Indicates management contract or compensatory plan

*
Indicates confidential treatment has been requested with respect to specific portions of this exhibit. Omitted portions have been filed with the Securities and Exchange Commission pursuant to Rule 24b-2 of the Securities Exchange Act of 1934, as amended.

(b)    Financial statement schedule.

          No financial statement schedules are provided because the information called for is not required or is shown either in the financial statements or notes.

Item 17.    Undertakings.

          The undersigned Registrant hereby undertakes to provide to the underwriter at the closing specified in the underwriting agreement certificates in such denominations and registered in such names as required by the underwriter to permit prompt delivery to each purchaser.
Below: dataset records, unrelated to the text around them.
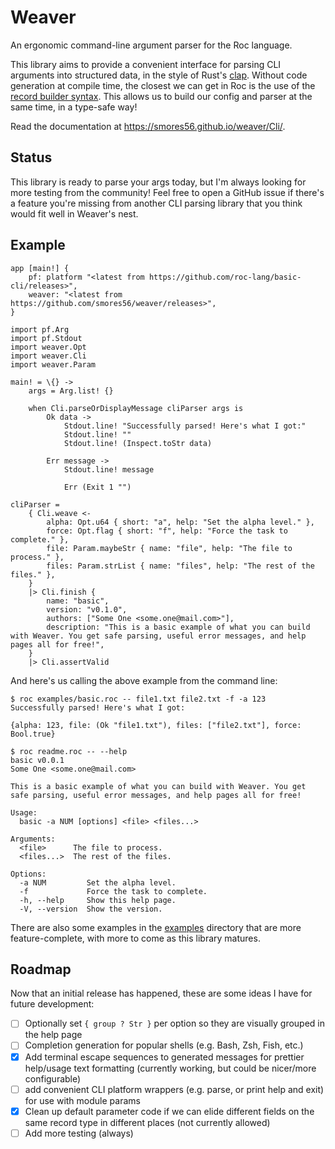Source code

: Weaver
======

An ergonomic command-line argument parser for the Roc language.

This library aims to provide a convenient interface for parsing CLI arguments
into structured data, in the style of Rust's [clap](https://github.com/clap-rs/clap).
Without code generation at compile time, the closest we can get in Roc is the use of the
[record builder syntax](https://www.roc-lang.org/examples/RecordBuilder/README.html).
This allows us to build our config and parser at the same time, in a type-safe way!

Read the documentation at <https://smores56.github.io/weaver/Cli/>.

## Status

This library is ready to parse your args today, but I'm always looking for more testing
from the community! Feel free to open a GitHub issue if there's a feature you're missing
from another CLI parsing library that you think would fit well in Weaver's nest.

## Example

```roc
app [main!] {
    pf: platform "<latest from https://github.com/roc-lang/basic-cli/releases>",
    weaver: "<latest from https://github.com/smores56/weaver/releases>",
}

import pf.Arg
import pf.Stdout
import weaver.Opt
import weaver.Cli
import weaver.Param

main! = \{} ->
    args = Arg.list! {}

    when Cli.parseOrDisplayMessage cliParser args is
        Ok data ->
            Stdout.line! "Successfully parsed! Here's what I got:"
            Stdout.line! ""
            Stdout.line! (Inspect.toStr data)

        Err message ->
            Stdout.line! message

            Err (Exit 1 "")

cliParser =
    { Cli.weave <-
        alpha: Opt.u64 { short: "a", help: "Set the alpha level." },
        force: Opt.flag { short: "f", help: "Force the task to complete." },
        file: Param.maybeStr { name: "file", help: "The file to process." },
        files: Param.strList { name: "files", help: "The rest of the files." },
    }
    |> Cli.finish {
        name: "basic",
        version: "v0.1.0",
        authors: ["Some One <some.one@mail.com>"],
        description: "This is a basic example of what you can build with Weaver. You get safe parsing, useful error messages, and help pages all for free!",
    }
    |> Cli.assertValid
```

And here's us calling the above example from the command line:

```console
$ roc examples/basic.roc -- file1.txt file2.txt -f -a 123
Successfully parsed! Here's what I got:

{alpha: 123, file: (Ok "file1.txt"), files: ["file2.txt"], force: Bool.true}

$ roc readme.roc -- --help
basic v0.0.1
Some One <some.one@mail.com>

This is a basic example of what you can build with Weaver. You get safe parsing, useful error messages, and help pages all for free!

Usage:
  basic -a NUM [options] <file> <files...>

Arguments:
  <file>      The file to process.
  <files...>  The rest of the files.

Options:
  -a NUM         Set the alpha level.
  -f             Force the task to complete.
  -h, --help     Show this help page.
  -V, --version  Show the version.
```

There are also some examples in the [examples](./examples) directory that are more
feature-complete, with more to come as this library matures.

## Roadmap

Now that an initial release has happened, these are some ideas I have for future development:

- [ ] Optionally set `{ group ? Str }` per option so they are visually grouped in the help page
- [ ] Completion generation for popular shells (e.g. Bash, Zsh, Fish, etc.)
- [X] Add terminal escape sequences to generated messages for prettier help/usage text formatting (currently working, but could be nicer/more configurable)
- [ ] add convenient CLI platform wrappers (e.g. parse, or print help and exit) for use with module params
- [X] Clean up default parameter code if we can elide different fields on the same record type in different places (not currently allowed)
- [ ] Add more testing (always)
          Insofar as indemnification for liabilities arising under the Securities Act may be permitted to directors, officers and controlling persons of the Registrant pursuant to the foregoing provisions, or otherwise, the Registrant has been advised that in the opinion of the SEC such indemnification is against public policy as expressed in the Securities Act and is, therefore, unenforceable. In the event that a claim for indemnification against such liabilities (other than the payment by the Registrant of expenses incurred or paid by a director, officer or controlling person of the Registrant in the successful defense of any action, suit or proceeding) is asserted by such director, officer or controlling person in connection with the securities being registered, the Registrant will, unless in the opinion of its counsel the matter has been settled by controlling precedent, submit to a court of appropriate jurisdiction the question whether such indemnification by it is against public policy as expressed in the Securities Act and will be governed by the final adjudication of such issue.
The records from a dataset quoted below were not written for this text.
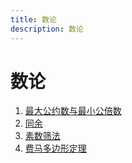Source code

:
 ```yaml
---
title: 数论
description: 数论
---
```


# 数论

1. [最大公约数与最小公倍数](./gcd-and-lcm.md)
2. [同余](./congruence-modulo.md)
3. [素数筛法](./prime-sieve-method.md)
4. [费马多边形定理](./fermat-polygonal-number-theorem.md)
          The undersigned Registrant hereby undertakes that:

    (1)
    For purposes of determining any liability under the Securities Act, the information omitted from the form of prospectus filed as part of this registration statement in reliance upon Rule 430A and contained in a form of prospectus filed by the Registrant pursuant to Rule 424(b)(1) or (4) or 497(h) under the Securities Act shall be deemed to be part of this Registration Statement as of the time it was declared effective.

    (2)
    For the purpose of determining any liability under the Securities Act, each post-effective amendment that contains a form of prospectus shall be deemed to be a new registration statement relating to the securities offered therein, and the offering of such securities at that time shall be deemed to be the initial bona fide offering thereof.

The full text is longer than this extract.